30.05.2009 CHRYSLER ASSET SALE EXPECTED ON MONDAY

CHRYSLER FACTORY

The sale of Chrysler's assets to a new company includes Fiat will happen on Monday after expectations that it would be resolved late last week were dampened after many of the objections were not dealt with before the weekend loomed. In the New York Bankruptcy Court, Judge Arthur Gonzales said yesterday that he would give his opinion if a sale of Chrysler's assets could go ahead "sometime Monday".

The court has been wading through more that 300 objections to the sale that were lodged with the Manhattan court, most of which have now been resolved or dismissed. However several key objectors remain to be dealt with, and these include a group of Indiana state pension and construction funds that hold secured debt, as well as objections from the 789 Chrysler dealers - a quarter of the total - that are losing their franchises during the bankruptcy process.

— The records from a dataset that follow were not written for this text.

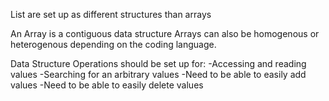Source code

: List are set up as different structures than arrays

An Array is a contiguous data structure
Arrays can also be homogenous or heterogenous depending on the coding language.

 Data Structure Operations should be set up for:
 -Accessing and reading values
 -Searching for an arbitrary values
 -Need to be able to easily add values
 -Need to be able to easily delete values
 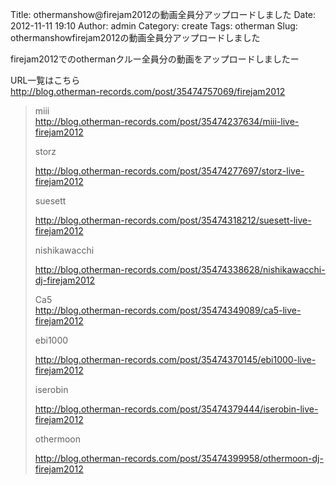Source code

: Title: othermanshow@firejam2012の動画全員分アップロードしました
Date: 2012-11-11 19:10
Author: admin
Category: create
Tags: otherman
Slug: othermanshowfirejam2012の動画全員分アップロードしました

firejam2012でのothermanクルー全員分の動画をアップロードしましたー

URL一覧はこちら  
<http://blog.otherman-records.com/post/35474757069/firejam2012>

> miii  
>  http://blog.otherman-records.com/post/35474237634/miii-live-firejam2012
>
> storz  
>
> http://blog.otherman-records.com/post/35474277697/storz-live-firejam2012
>
> suesett  
>
> http://blog.otherman-records.com/post/35474318212/suesett-live-firejam2012
>
> nishikawacchi  
>
> http://blog.otherman-records.com/post/35474338628/nishikawacchi-dj-firejam2012
>
> Ca5  
>  http://blog.otherman-records.com/post/35474349089/ca5-live-firejam2012
>
> ebi1000  
>
> http://blog.otherman-records.com/post/35474370145/ebi1000-live-firejam2012
>
> iserobin  
>
> http://blog.otherman-records.com/post/35474379444/iserobin-live-firejam2012
>
> othermoon  
>
> http://blog.otherman-records.com/post/35474399958/othermoon-dj-firejam2012
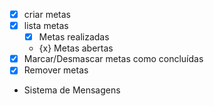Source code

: - [x] criar metas
- [x] lista metas
    - [x] Metas realizadas
    - {x} Metas abertas
- [x] Marcar/Desmascar metas como concluídas
- [x] Remover metas 
- Sistema de Mensagens
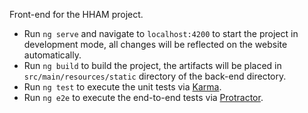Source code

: Front-end for the HHAM project.

- Run `ng serve` and navigate to `localhost:4200` to start the project in development mode, all changes will be reflected on the website automatically.
- Run `ng build` to build the project, the artifacts will be placed in `src/main/resources/static` directory of the back-end directory.
- Run `ng test` to execute the unit tests via [Karma](https://karma-runner.github.io).
- Run `ng e2e` to execute the end-to-end tests via [Protractor](http://www.protractortest.org/).
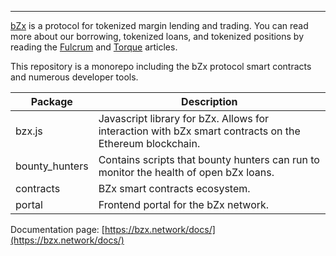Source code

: ---

[bZx](https://bzx.network) is a protocol for tokenized margin lending and trading. You can read more about our borrowing, tokenized loans, and tokenized positions by reading the [Fulcrum](https://bzx.network/blog/introducing-fulcrum-tokenized-margin-made-dead-simple) and [Torque](https://bzx.network/blog/introducing-torque-borrowing-made-simple) articles. 

This repository is a monorepo including the bZx protocol smart contracts and numerous developer tools.

| Package | Description |
|---------|-------------|
| bzx.js | Javascript library for bZx. Allows for interaction with bZx smart contracts on the Ethereum blockchain. |
| bounty_hunters | Contains scripts that bounty hunters can run to monitor the health of open bZx loans. |
| contracts | BZx smart contracts ecosystem. |
| portal | Frontend portal for the bZx network. |

Documentation page: [https://bzx.network/docs/](https://bzx.network/docs/)
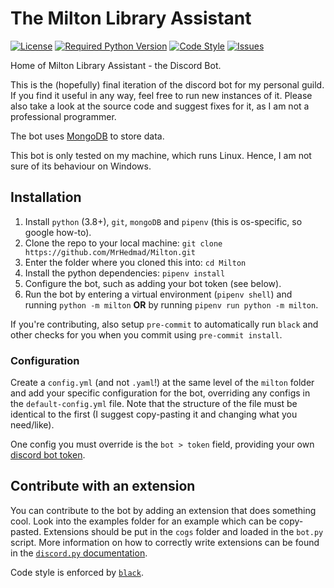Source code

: # The Milton Library Assistant
[![License](https://img.shields.io/github/license/MrHedmad/Milton-Library-Assistant?style=flat-square)](https://choosealicense.com/licenses/mit/)
[![Required Python Version](https://img.shields.io/github/pipenv/locked/python-version/MrHedmad/Milton-Library-Assistant?style=flat-square)](https://python.org)
[![Code Style](https://img.shields.io/badge/style-Black-black?style=flat-square)](https://github.com/psf/black)
[![Issues](https://img.shields.io/github/issues/mrhedmad/milton?style=flat-square)](https://github.com/MrHedmad/Milton/issues)

Home of Milton Library Assistant - the Discord Bot.

This is the (hopefully) final iteration of the discord bot for my personal guild. If you find it useful in any way, feel free to run new instances of it. Please also take a look at the source code and suggest fixes for it, as I am not a professional programmer.

The bot uses [MongoDB](https://www.mongodb.com/) to store data.

This bot is only tested on my machine, which runs Linux. Hence, I am not sure of its behaviour on Windows.

## Installation

1. Install `python` (3.8+), `git`, `mongoDB` and `pipenv` (this is os-specific, so google how-to).
2. Clone the repo to your local machine: `git clone https://github.com/MrHedmad/Milton.git`
3. Enter the folder where you cloned this into: `cd Milton`
4. Install the python dependencies: `pipenv install`
5. Configure the bot, such as adding your bot token (see below).
6. Run the bot by entering a virtual environment (`pipenv shell`) and running `python -m milton` **OR** by running `pipenv run python -m milton`.

If you're contributing, also setup `pre-commit` to automatically run `black` and other checks for you when you commit using `pre-commit install`.

### Configuration

Create a `config.yml` (and not `.yaml`!) at the same level of the `milton` folder and add your specific configuration for the bot, overriding any configs in the `default-config.yml` file. Note that the structure of the file must be identical to the first (I suggest copy-pasting it and changing what you need/like).

One config you must override is the `bot > token` field, providing your own [discord bot token](https://discord.com/developers/applications).

## Contribute with an extension

You can contribute to the bot by adding an extension that does something cool. Look into the examples folder for an example which can be copy-pasted. Extensions should be put in the `cogs` folder and loaded in the `bot.py` script. More information on how to correctly write extensions can be found in the [`discord.py` documentation](https://discordpy.readthedocs.io/en/latest/).

Code style is enforced by [`black`](https://github.com/psf/black).
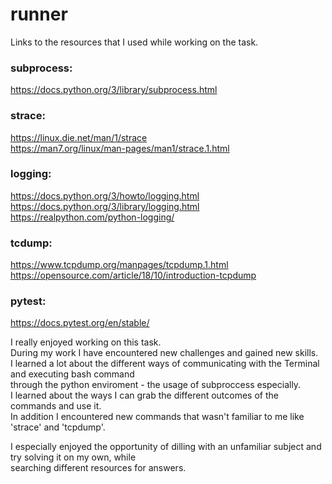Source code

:
# runner #
Links to the resources that I used while working on the task. 
### subprocess: ###
https://docs.python.org/3/library/subprocess.html  
### strace: ###
https://linux.die.net/man/1/strace  
https://man7.org/linux/man-pages/man1/strace.1.html 
### logging: ###
https://docs.python.org/3/howto/logging.html <br />
https://docs.python.org/3/library/logging.html <br />
https://realpython.com/python-logging/ <br />
### tcdump: ###
https://www.tcpdump.org/manpages/tcpdump.1.html <br />
https://opensource.com/article/18/10/introduction-tcpdump <br />
### pytest: ###
https://docs.pytest.org/en/stable/ 


I really enjoyed working on this task.<br />
During my work I have encountered new challenges and gained new skills.<br />
I learned a lot about the different ways of communicating with the Terminal and executing bash command <br />
through the python enviroment - the usage of subproccess especially.<br />
I learned about the ways I can grab the different outcomes of the commands and use it.<br />
In addition I encountered new commands that wasn't familiar to me like 'strace' and 'tcpdump'.<br />

I especially enjoyed the opportunity of dilling with an unfamiliar subject and try solving it on my own, while <br />searching different resources for answers.






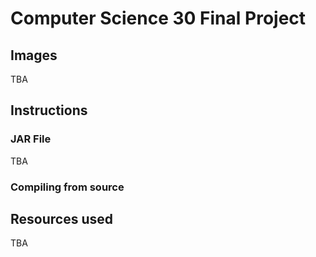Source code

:# Computer Science 30 Final Project

## Images

TBA

## Instructions

### JAR File

TBA

### Compiling from source

## Resources used

TBA
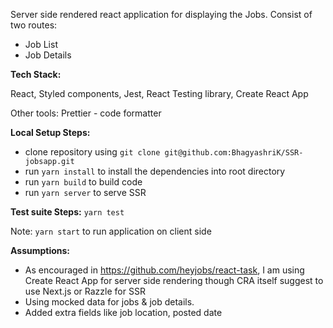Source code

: Server side rendered react application for displaying the Jobs.
Consist of two routes: 
- Job List 
- Job Details

**Tech Stack:**

React, Styled components, Jest, React Testing library, Create React App

Other tools:
Prettier - code formatter

**Local Setup Steps:**

- clone repository using `git clone git@github.com:BhagyashriK/SSR-jobsapp.git`
- run `yarn install` to install the dependencies into root directory
- run `yarn build` to build code
- run `yarn server` to serve SSR

**Test suite Steps:**
`yarn test`

Note: `yarn start` to run application on client side

**Assumptions:**

- As encouraged in https://github.com/heyjobs/react-task, I am using Create React App for server side rendering though CRA itself suggest to use Next.js or Razzle for SSR
- Using mocked data for jobs & job details.
- Added extra fields like job location, posted date
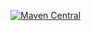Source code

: [![Maven Central](https://img.shields.io/maven-central/v/foundation.cmo.service/MService.svg?label=Maven%20Central)](https://search.maven.org/search?q=g:%22foundation.cmo.service%22%20AND%20a:%22MService%22)
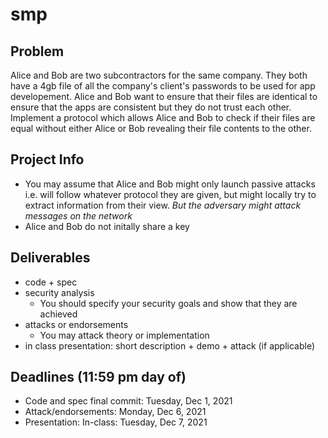 # smp

## Problem 

Alice and Bob are two subcontractors for the same company. They both have a 4gb file of all the company's client's passwords to be used for app developement. Alice and Bob want to ensure that their files are identical to ensure that the apps are consistent but they do not trust each other. Implement a protocol which allows Alice and Bob to check if their files are equal without either Alice or Bob revealing their file contents to the other. 

## Project Info

- You may assume that Alice and Bob might only launch passive attacks i.e. will follow whatever protocol they are given, but might locally try to extract information from their view. *But the adversary might attack messages on the network*
- Alice and Bob do not initally share a key

## Deliverables
- code + spec
- security analysis
  - You should specify your security goals and show that they are achieved
- attacks or endorsements
  - You may attack theory or implementation
- in class presentation: short description + demo + attack (if applicable)

## Deadlines (11:59 pm day of)
- Code and spec final commit: Tuesday, Dec 1, 2021
- Attack/endorsements: Monday, Dec 6, 2021
- Presentation: In-class: Tuesday, Dec 7, 2021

Lawyers for the objectors had presented all their closing arguments by 9:30 PM last night after a marathon session, leading Judge Gonzales to consider the validity of their arguments over the weekend.

The key secured lenders have settled for a US$2 billion payout from the U.S. Treasury Department whittled down from an original debt of US$6.9 billion; these lenders are being represented in court by JP Morgan Chase Co. However attorney's for the state pension funds argued yesterday that the rapid timetable of the bankruptcy procedure was pushing them to one side and violated the Constitution and that using funds from the Troubled Asset Relief Programme (TARP) to prop up Chrysler broke its terms as TARP was only passed by Congress to provide support for failing financial institutions. "Congress made it absolutely clear it wouldn’t allow Treasury to fund an auto bailout," Glenn Kurtz, representing the pension funds, told Gonzalez yesterday. "It violates the Constitution and it violates TARP."

Assistant U.S. Attorney Jeanette Vargas told the court that it was "no secret" that TARP money was being used to support Chrysler but that Congress retained oversight of how the funds were spent. "It certainly wasn’t the government that drove Chrysler into bankruptcy," Vargas told the court yesterday. "Chrysler came to the government" and they wanted to see a viable business plan before lending any funds. Fiat's was the only offer on the table for Chrysler. Chrysler's outgoing CEO Bob Nardelli had told the court that they had had no choice but to approach the government for a financial lifeline In testimony to the court last week he said that the carmaker had been in robust shape until the first half of last year, but he went on to note that last summer "the roof fell in, or the bottom fell out. It's almost like someone flipped a switch."

With Chrysler's 22 factories idled and its almost 27,000 workers laid-off since the failed carmaker entered Chapter 11 on May 1, there is a rush to get the new company into action. Corinne Ball, a lawyer for Chrysler, likened the deal to a leveraged buy-out by Fiat and the United Auto Workers. "There was no and is no other alternative but liquidation," Ball said to Gonzalez. "No one in the market would be doing for us what this LBO is doing." If the court approves the sales of assets, it will then have to deal with the remaining eight plants that aren't wanted by the new company.